One of the fabulous things about being sober is that I can follow the plot of 24. Ten o'clock on a Sunday night is prime sorrows-drowning time, so much of the first series was me going 'why did he do that?', 'is she the one that did that thing with the guy from earlier?' and 'have we seen him before is he a terrorist?'.

This series it's all different. I can even remember some of their names. That Kate Warner really gets on my nerves. (See?) And it's a race against the clock to get into bed by 10 on Sunday nights, to watch on the portable that's balanced precariously on the laundry basket for just this purpose.

So imagine my horror and disgust when this week there was no 24 because of the fucking GOLF. Is there *anything* sadder than watching golf on television? I once found myself watching an angling competition on television, which is probably even sadder than watching the test card, but then I was pretty stoned at the time -- and it was 3am. It was not 24 time.

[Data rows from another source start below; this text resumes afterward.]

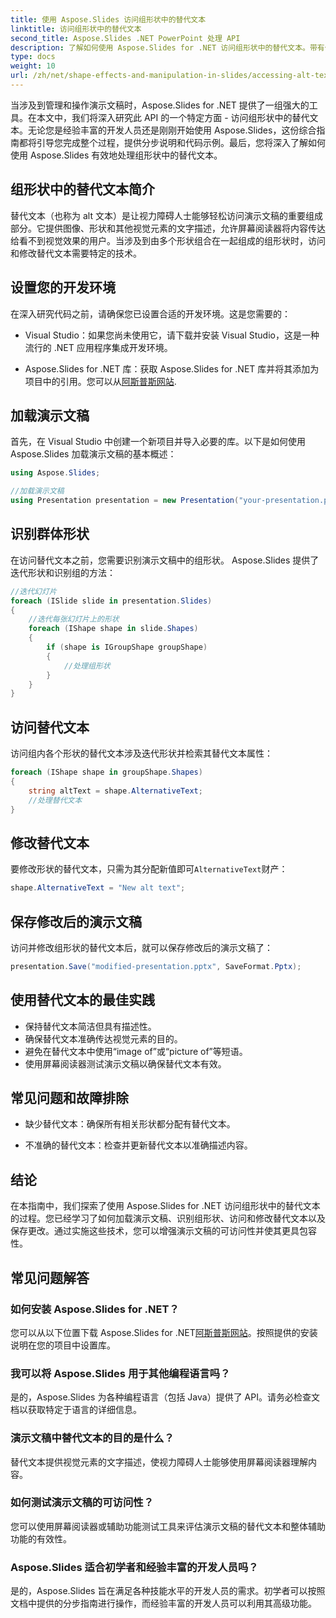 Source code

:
 ```yaml
---
title: 使用 Aspose.Slides 访问组形状中的替代文本
linktitle: 访问组形状中的替代文本
second_title: Aspose.Slides .NET PowerPoint 处理 API
description: 了解如何使用 Aspose.Slides for .NET 访问组形状中的替代文本。带有代码示例的分步指南。
type: docs
weight: 10
url: /zh/net/shape-effects-and-manipulation-in-slides/accessing-alt-text-group-shapes/
---
```


当涉及到管理和操作演示文稿时，Aspose.Slides for .NET 提供了一组强大的工具。在本文中，我们将深入研究此 API 的一个特定方面 - 访问组形状中的替代文本。无论您是经验丰富的开发人员还是刚刚开始使用 Aspose.Slides，这份综合指南都将引导您完成整个过程，提供分步说明和代码示例。最后，您将深入了解如何使用 Aspose.Slides 有效地处理组形状中的替代文本。

## 组形状中的替代文本简介

替代文本（也称为 alt 文本）是让视力障碍人士能够轻松访问演示文稿的重要组成部分。它提供图像、形状和其他视觉元素的文字描述，允许屏幕阅读器将内容传达给看不到视觉效果的用户。当涉及到由多个形状组合在一起组成的组形状时，访问和修改替代文本需要特定的技术。

## 设置您的开发环境

在深入研究代码之前，请确保您已设置合适的开发环境。这是您需要的：

- Visual Studio：如果您尚未使用它，请下载并安装 Visual Studio，这是一种流行的 .NET 应用程序集成开发环境。

-  Aspose.Slides for .NET 库：获取 Aspose.Slides for .NET 库并将其添加为项目中的引用。您可以从[阿斯普斯网站](https://reference.aspose.com/slides/net/).

## 加载演示文稿

首先，在 Visual Studio 中创建一个新项目并导入必要的库。以下是如何使用 Aspose.Slides 加载演示文稿的基本概述：

```csharp
using Aspose.Slides;

//加载演示文稿
using Presentation presentation = new Presentation("your-presentation.pptx");
```

## 识别群体形状

在访问替代文本之前，您需要识别演示文稿中的组形状。 Aspose.Slides 提供了迭代形状和识别组的方法：

```csharp
//迭代幻灯片
foreach (ISlide slide in presentation.Slides)
{
    //迭代每张幻灯片上的形状
    foreach (IShape shape in slide.Shapes)
    {
        if (shape is IGroupShape groupShape)
        {
            //处理组形状
        }
    }
}
```

## 访问替代文本

访问组内各个形状的替代文本涉及迭代形状并检索其替代文本属性：

```csharp
foreach (IShape shape in groupShape.Shapes)
{
    string altText = shape.AlternativeText;
    //处理替代文本
}
```

## 修改替代文本

要修改形状的替代文本，只需为其分配新值即可`AlternativeText`财产：

```csharp
shape.AlternativeText = "New alt text";
```

## 保存修改后的演示文稿

访问并修改组形状的替代文本后，就可以保存修改后的演示文稿了：

```csharp
presentation.Save("modified-presentation.pptx", SaveFormat.Pptx);
```

## 使用替代文本的最佳实践

- 保持替代文本简洁但具有描述性。
- 确保替代文本准确传达视觉元素的目的。
- 避免在替代文本中使用“image of”或“picture of”等短语。
- 使用屏幕阅读器测试演示文稿以确保替代文本有效。

## 常见问题和故障排除

- 缺少替代文本：确保所有相关形状都分配有替代文本。

- 不准确的替代文本：检查并更新替代文本以准确描述内容。

## 结论

在本指南中，我们探索了使用 Aspose.Slides for .NET 访问组形状中的替代文本的过程。您已经学习了如何加载演示文稿、识别组形状、访问和修改替代文本以及保存更改。通过实施这些技术，您可以增强演示文稿的可访问性并使其更具包容性。

## 常见问题解答

### 如何安装 Aspose.Slides for .NET？

您可以从以下位置下载 Aspose.Slides for .NET[阿斯普斯网站](https://reference.aspose.com/slides/net/)。按照提供的安装说明在您的项目中设置库。

### 我可以将 Aspose.Slides 用于其他编程语言吗？

是的，Aspose.Slides 为各种编程语言（包括 Java）提供了 API。请务必检查文档以获取特定于语言的详细信息。

### 演示文稿中替代文本的目的是什么？

替代文本提供视觉元素的文字描述，使视力障碍人士能够使用屏幕阅读器理解内容。

### 如何测试演示文稿的可访问性？

您可以使用屏幕阅读器或辅助功能测试工具来评估演示文稿的替代文本和整体辅助功能的有效性。

### Aspose.Slides 适合初学者和经验丰富的开发人员吗？

是的，Aspose.Slides 旨在满足各种技能水平的开发人员的需求。初学者可以按照文档中提供的分步指南进行操作，而经验丰富的开发人员可以利用其高级功能。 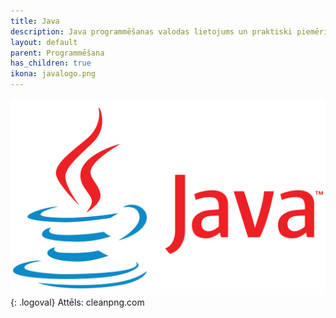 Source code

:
 ```yaml
---
title: Java
description: Java programmēšanas valodas lietojums un praktiski piemēri
layout: default
parent: Programmēšana
has_children: true
ikona: javalogo.png
---
```


![example image](/media/javalogo.png){: .logoval}
Attēls: cleanpng.com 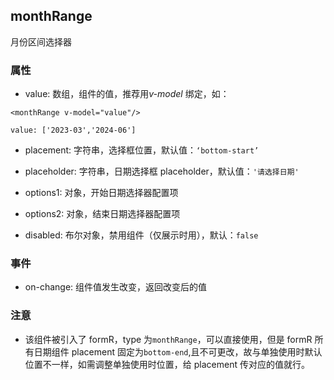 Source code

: ## monthRange

月份区间选择器

### 属性

- value: 数组，组件的值，推荐用*v-model* 绑定，如：

```
<monthRange v-model="value"/>

value: ['2023-03','2024-06']
```

- placement: 字符串，选择框位置，默认值：`‘bottom-start’`

- placeholder: 字符串，日期选择框 placeholder，默认值：`'请选择日期'`

- options1: 对象，开始日期选择器配置项

- options2: 对象，结束日期选择器配置项

- disabled: 布尔对象，禁用组件（仅展示时用），默认：`false`

### 事件

- on-change: 组件值发生改变，返回改变后的值

### 注意

- 该组件被引入了 formR，type 为`monthRange`，可以直接使用，但是 formR 所有日期组件 placement 固定为`bottom-end`,且不可更改，故与单独使用时默认位置不一样，如需调整单独使用时位置，给 placement 传对应的值就行。
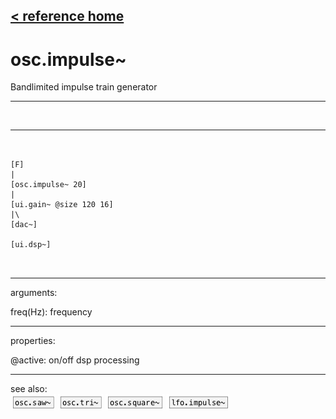 [< reference home](ceammc_lib.html)
---

# osc.impulse~


Bandlimited impulse train generator

---

<br>


---


```


[F]
|
[osc.impulse~ 20]
|
[ui.gain~ @size 120 16]
|\
[dac~]

[ui.dsp~]

            
```

---
arguments:

freq(Hz): frequency<br>

---
properties:

@active: on/off dsp
            processing<br>

---
see also:<br>
[![osc.saw~](img/object_osc.saw~.png)](osc.saw~.html)
[![osc.tri~](img/object_osc.tri~.png)](osc.tri~.html)
[![osc.square~](img/object_osc.square~.png)](osc.square~.html)
[![lfo.impulse~](img/object_lfo.impulse~.png)](lfo.impulse~.html)
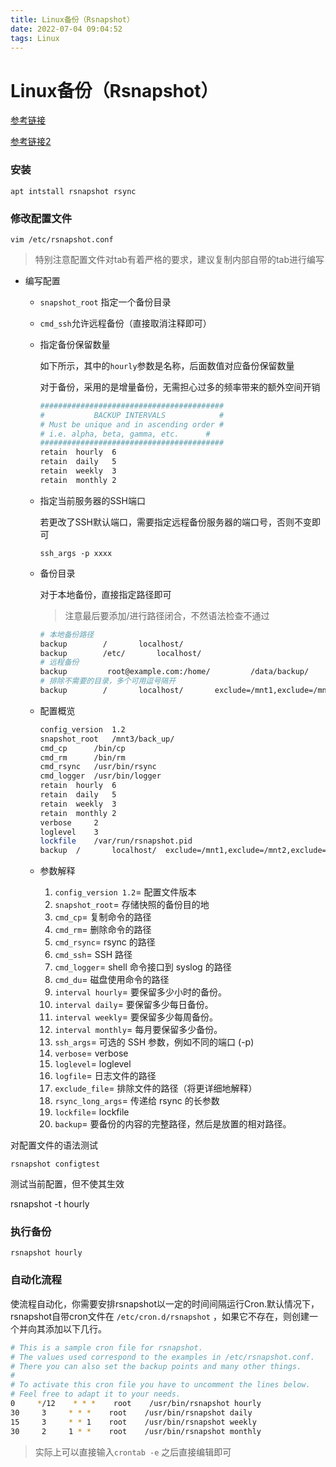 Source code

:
 ```yaml
---
title: Linux备份（Rsnapshot）
date: 2022-07-04 09:04:52
tags: Linux
---
```

# Linux备份（Rsnapshot）

[参考链接](https://www.txuw.top/article/rsnapshot)

[参考链接2](https://blog.csdn.net/chuyanwen8507/article/details/100906990)

### 安装

`apt intstall rsnapshot rsync`

### 修改配置文件

`vim /etc/rsnapshot.conf`

> 特别注意配置文件对tab有着严格的要求，建议复制内部自带的tab进行编写
> 
- 编写配置
    - `snapshot_root` 指定一个备份目录
    - `cmd_ssh`允许远程备份（直接取消注释即可）
    - 指定备份保留数量
      
        如下所示，其中的`hourly`参数是名称，后面数值对应备份保留数量
        
        对于备份，采用的是增量备份，无需担心过多的频率带来的额外空间开销
        
        ```bash
        #########################################
        #           BACKUP INTERVALS            #
        # Must be unique and in ascending order #
        # i.e. alpha, beta, gamma, etc.      #
        #########################################
        retain	hourly	6
        retain	daily	5
        retain	weekly	3
        retain	monthly	2
        ```
        
    - 指定当前服务器的SSH端口
      
        若更改了SSH默认端口，需要指定远程备份服务器的端口号，否则不变即可
        
        `ssh_args -p xxxx`
        
    - 备份目录
      
        对于本地备份，直接指定路径即可
        
        > 注意最后要添加/进行路径闭合，不然语法检查不通过
        > 
        
        ```bash
        # 本地备份路径
        backup        /       localhost/
        backup        /etc/       localhost/
        # 远程备份
        backup         root@example.com:/home/         /data/backup/
        # 排除不需要的目录，多个可用逗号隔开
        backup        /       localhost/       exclude=/mnt1,exclude=/mnt2,exclude=/mnt3
        ```
        
    - 配置概览
      
        ```bash
        config_version	1.2
        snapshot_root	/mnt3/back_up/
        cmd_cp		/bin/cp
        cmd_rm		/bin/rm
        cmd_rsync	/usr/bin/rsync
        cmd_logger	/usr/bin/logger
        retain	hourly	6
        retain	daily	5
        retain	weekly	3
        retain	monthly	2
        verbose		2
        loglevel	3
        lockfile	/var/run/rsnapshot.pid
        backup	/		localhost/	exclude=/mnt1,exclude=/mnt2,exclude=/mnt3
        ```
        
    - 参数解释
        1. `config_version 1.2`= 配置文件版本
        2. `snapshot_root`= 存储快照的备份目的地
        3. `cmd_cp`= 复制命令的路径
        4. `cmd_rm`= 删除命令的路径
        5. `cmd_rsync`= rsync 的路径
        6. `cmd_ssh`= SSH 路径
        7. `cmd_logger`= shell 命令接口到 syslog 的路径
        8. `cmd_du`= 磁盘使用命令的路径
        9. `interval hourly`= 要保留多少小时的备份。
        10. `interval daily`= 要保留多少每日备份。
        11. `interval weekly`= 要保留多少每周备份。
        12. `interval monthly`= 每月要保留多少备份。
        13. `ssh_args`= 可选的 SSH 参数，例如不同的端口 (-p)
        14. `verbose`= verbose
        15. `loglevel`= loglevel
        16. `logfile`= 日志文件的路径
        17. `exclude_file`= 排除文件的路径（将更详细地解释）
        18. `rsync_long_args`= 传递给 rsync 的长参数
        19. `lockfile`= lockfile
        20. `backup`= 要备份的内容的完整路径，然后是放置的相对路径。
        

对配置文件的语法测试

`rsnapshot configtest`

测试当前配置，但不使其生效

rsnapshot -t hourly

### 执行备份

`rsnapshot hourly`

### **自动化流程**

使流程自动化，你需要安排rsnapshot以一定的时间间隔运行Cron.默认情况下，rsnapshot自带cron文件在 `/etc/cron.d/rsnapshot`
，如果它不存在，则创建一个并向其添加以下几行。

```bash
# This is a sample cron file for rsnapshot.
# The values used correspond to the examples in /etc/rsnapshot.conf.
# There you can also set the backup points and many other things.
#
# To activate this cron file you have to uncomment the lines below.
# Feel free to adapt it to your needs.
0     */12    * * *    root    /usr/bin/rsnapshot hourly
30     3     * * *    root    /usr/bin/rsnapshot daily
15     3     * * 1    root    /usr/bin/rsnapshot weekly
30     2     1 * *    root    /usr/bin/rsnapshot monthly
```

> 实际上可以直接输入`crontab -e` 之后直接编辑即可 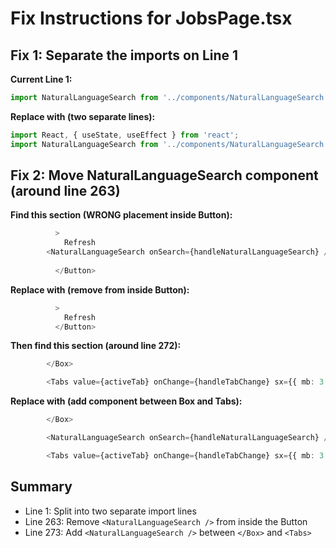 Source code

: # Fix Instructions for JobsPage.tsx

## Fix 1: Separate the imports on Line 1
**Current Line 1:**
```typescript
import NaturalLanguageSearch from '../components/NaturalLanguageSearch';import React, { useState, useEffect } from 'react';
```

**Replace with (two separate lines):**
```typescript
import React, { useState, useEffect } from 'react';
import NaturalLanguageSearch from '../components/NaturalLanguageSearch';
```

## Fix 2: Move NaturalLanguageSearch component (around line 263)
**Find this section (WRONG placement inside Button):**
```typescript
          >
            Refresh
        <NaturalLanguageSearch onSearch={handleNaturalLanguageSearch} />
            
          </Button>
```

**Replace with (remove from inside Button):**
```typescript
          >
            Refresh
          </Button>
```

**Then find this section (around line 272):**
```typescript
        </Box>

        <Tabs value={activeTab} onChange={handleTabChange} sx={{ mb: 3 }}>
```

**Replace with (add component between Box and Tabs):**
```typescript
        </Box>

        <NaturalLanguageSearch onSearch={handleNaturalLanguageSearch} />

        <Tabs value={activeTab} onChange={handleTabChange} sx={{ mb: 3 }}>
```

## Summary
- Line 1: Split into two separate import lines
- Line 263: Remove `<NaturalLanguageSearch />` from inside the Button
- Line 273: Add `<NaturalLanguageSearch />` between `</Box>` and `<Tabs>`

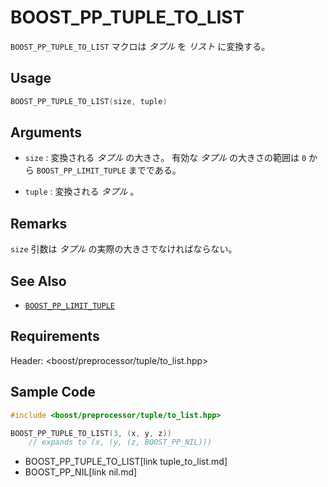 # BOOST_PP_TUPLE_TO_LIST

`BOOST_PP_TUPLE_TO_LIST` マクロは *タプル* を *リスト* に変換する。

## Usage

```cpp
BOOST_PP_TUPLE_TO_LIST(size, tuple)
```

## Arguments

- `size` :
	変換される *タプル* の大きさ。
	有効な *タプル* の大きさの範囲は `0` から `BOOST_PP_LIMIT_TUPLE` までである。

- `tuple` :
	変換される *タプル* 。

## Remarks

`size` 引数は *タプル* の実際の大きさでなければならない。

## See Also

- [`BOOST_PP_LIMIT_TUPLE`](limit_tuple.md)

## Requirements

Header: &lt;boost/preprocessor/tuple/to_list.hpp&gt;

## Sample Code

```cpp
#include <boost/preprocessor/tuple/to_list.hpp>

BOOST_PP_TUPLE_TO_LIST(3, (x, y, z))
	// expands to (x, (y, (z, BOOST_PP_NIL)))
```
* BOOST_PP_TUPLE_TO_LIST[link tuple_to_list.md]
* BOOST_PP_NIL[link nil.md]

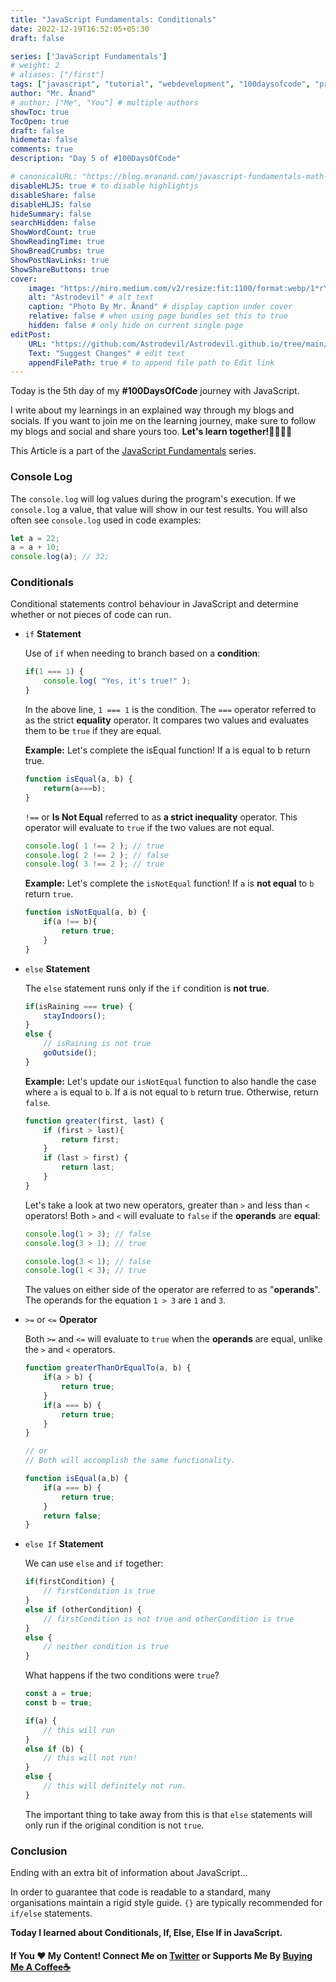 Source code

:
 ```yaml
---
title: "JavaScript Fundamentals: Conditionals"
date: 2022-12-19T16:52:05+05:30
draft: false

series: ['JavaScript Fundamentals']
# weight: 2
# aliases: ["/first"]
tags: ["javascript", "tutorial", "webdevelopment", "100daysofcode", "programming", "coding"]
author: "Mr. Ånand"
# author: ["Me", "You"] # multiple authors
showToc: true
TocOpen: true
draft: false
hidemeta: false
comments: true
description: "Day 5 of #100DaysOfCode"

# canonicalURL: "https://blog.mranand.com/javascript-fundamentals-math-object"
disableHLJS: true # to disable highlightjs
disableShare: false
disableHLJS: false
hideSummary: false
searchHidden: false
ShowWordCount: true
ShowReadingTime: true
ShowBreadCrumbs: true
ShowPostNavLinks: true
ShowShareButtons: true
cover:
    image: "https://miro.medium.com/v2/resize:fit:1100/format:webp/1*rY5Y8Wys8rsrtoyoOGuRLg.png" # image path/url
    alt: "Astrodevil" # alt text
    caption: "Photo By Mr. Ånand" # display caption under cover
    relative: false # when using page bundles set this to true
    hidden: false # only hide on current single page
editPost:
    URL: "https://github.com/Astrodevil/Astrodevil.github.io/tree/main/content"
    Text: "Suggest Changes" # edit text
    appendFilePath: true # to append file path to Edit link
---
```


Today is the 5th day of my **#100DaysOfCode** journey with JavaScript.

I write about my learnings in an explained way through my blogs and socials. If you want to join me on the learning journey, make sure to follow my blogs and social and share yours too. **Let's learn together!🫱🏼‍🫲🏼**

This Article is a part of the [JavaScript Fundamentals](https://mranand.com/series/javascript-fundamentals/) series.

### Console Log

The `console.log` will log values during the program's execution. If we `console.log` a value, that value will show in our test results. You will also often see `console.log` used in code examples:

```javascript
let a = 22; 
a = a + 10; 
console.log(a); // 32;
```

### Conditionals

Conditional statements control behaviour in JavaScript and determine whether or not pieces of code can run.

*   `if` **Statement**
    
    Use of `if` when needing to branch based on a **condition**:
    
    ```javascript
    if(1 === 1) {
        console.log( "Yes, it's true!" );
    }
    ```
    
    In the above line, `1 === 1` is the condition. The `===` operator referred to as the strict **equality** operator. It compares two values and evaluates them to be `true` if they are equal.
    
    **Example:** Let's complete the isEqual function! If a is equal to b return true.
    
    ```javascript
    function isEqual(a, b) {
        return(a===b);
    }
    ```
    
    `!==` or **Is Not Equal** referred to as **a strict inequality** operator. This operator will evaluate to `true` if the two values are not equal.
    
    ```javascript
    console.log( 1 !== 2 ); // true
    console.log( 2 !== 2 ); // false
    console.log( 3 !== 2 ); // true
    ```
    
    **Example:** Let's complete the `isNotEqual` function! If `a` is **not equal** to `b` return `true`.
    
    ```javascript
    function isNotEqual(a, b) {
        if(a !== b){
            return true;
        }
    }
    ```
    
*   `else` **Statement**
    
    The `else` statement runs only if the `if` condition is **not true**.
    
    ```javascript
    if(isRaining === true) {
        stayIndoors();
    }
    else {
        // isRaining is not true
        goOutside();
    }
    ```
    
    **Example:** Let's update our `isNotEqual` function to also handle the case where `a` is equal to `b`. If a is not equal to `b` return true. Otherwise, return `false`.
    
    ```javascript
    function greater(first, last) {
        if (first > last){
            return first;
        }
        if (last > first) {
            return last;
        }
    }
    ```
    
    Let's take a look at two new operators, greater than `>` and less than `<` operators! Both `>` and `<` will evaluate to `false` if the **operands** are **equal**:
    
    ```javascript
    console.log(1 > 3); // false
    console.log(3 > 1); // true
    
    console.log(3 < 1); // false
    console.log(1 < 3); // true
    ```
    
    The values on either side of the operator are referred to as "**operands**". The operands for the equation `1 > 3` are `1` and `3`.
    
*   `>=` or `<=` **Operator**
    
    Both `>=` and `<=` will evaluate to `true` when the **operands** are equal, unlike the `>` and `<` operators.
    
    ```javascript
    function greaterThanOrEqualTo(a, b) {
        if(a > b) {
            return true;
        }
        if(a === b) {
            return true;
        }
    }
    
    // or
    // Both will accomplish the same functionality.
    
    function isEqual(a,b) {
        if(a === b) {
            return true;
        }
        return false;
    }
    ```
    
*   `else If` **Statement**
    
    We can use `else` and `if` together:
    
    ```javascript
    if(firstCondition) {
        // firstCondition is true
    }
    else if (otherCondition) {
        // firstCondition is not true and otherCondition is true
    }
    else {
        // neither condition is true
    }
    ```
    
    What happens if the two conditions were `true`?
    
    ```javascript
    const a = true;
    const b = true;
    
    if(a) {
        // this will run
    }
    else if (b) {
        // this will not run!
    }
    else {
        // this will definitely not run.
    }
    ```
    
    The important thing to take away from this is that `else` statements will only run if the original condition is not `true`.
    

### Conclusion

Ending with an extra bit of information about JavaScript...

In order to guarantee that code is readable to a standard, many organisations maintain a rigid style guide. `{}` are typically recommended for `if/else` statements.

**Today I learned about Conditionals, If, Else, Else If in JavaScript.**

#### If You ❤️ My Content! Connect Me on [Twitter](https://mobile.twitter.com/Astrodevil_) or Supports Me By [Buying Me A Coffee☕](https://www.buymeacoffee.com/Astrodevil)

This is not the first time golf has disrupted my life. In 1988, the Open was held at Lytham, where at the time I was an 18 year old with a lot of attitude. The whole town was taken over by large cars and wealthy people in bad clothes, you couldn't get into places or park anywhere and everything was reserved for someone who wasn't you.

It did bring some work with it, and I spent some evenings washing up in the kitchens of large houses being run for the duration by ex-chalet girls who brayed at the sight of the boy Glen, who I took with me a couple of times. They sent him straight off to do the barbecuing -- a man prepared to get his hands dirty was a wonderful find. Meanwhile I hacked at strawberries and avoided the wandering hands of clean on the outside filthy on the inside rich kids. And their dads. Nice.

Clearly, a statement had to be made. I had just got my 2cv, the first piece of the world to belong to me me me, and the boy Glen and I came up with A.G.R.O. -- the Anti-Golf Residents Organisation. We made signs with golf balls turned into CND signs and feminist symbols (as I recall, it's a touch hazy), stuck them to the car windows (not the safest move I have ever made) and drove round town with the roof off punching the air and shouting 'AGRO!'

I did feel a whole lot better.

I saw my little 2cv the other night. She lives about ten minutes walk away now, but it's the first time I've seen her since I sold her. She was all clean and shiny and had a new set of seats. My heart ached, but I know I did the right thing. It's hard being a grown up.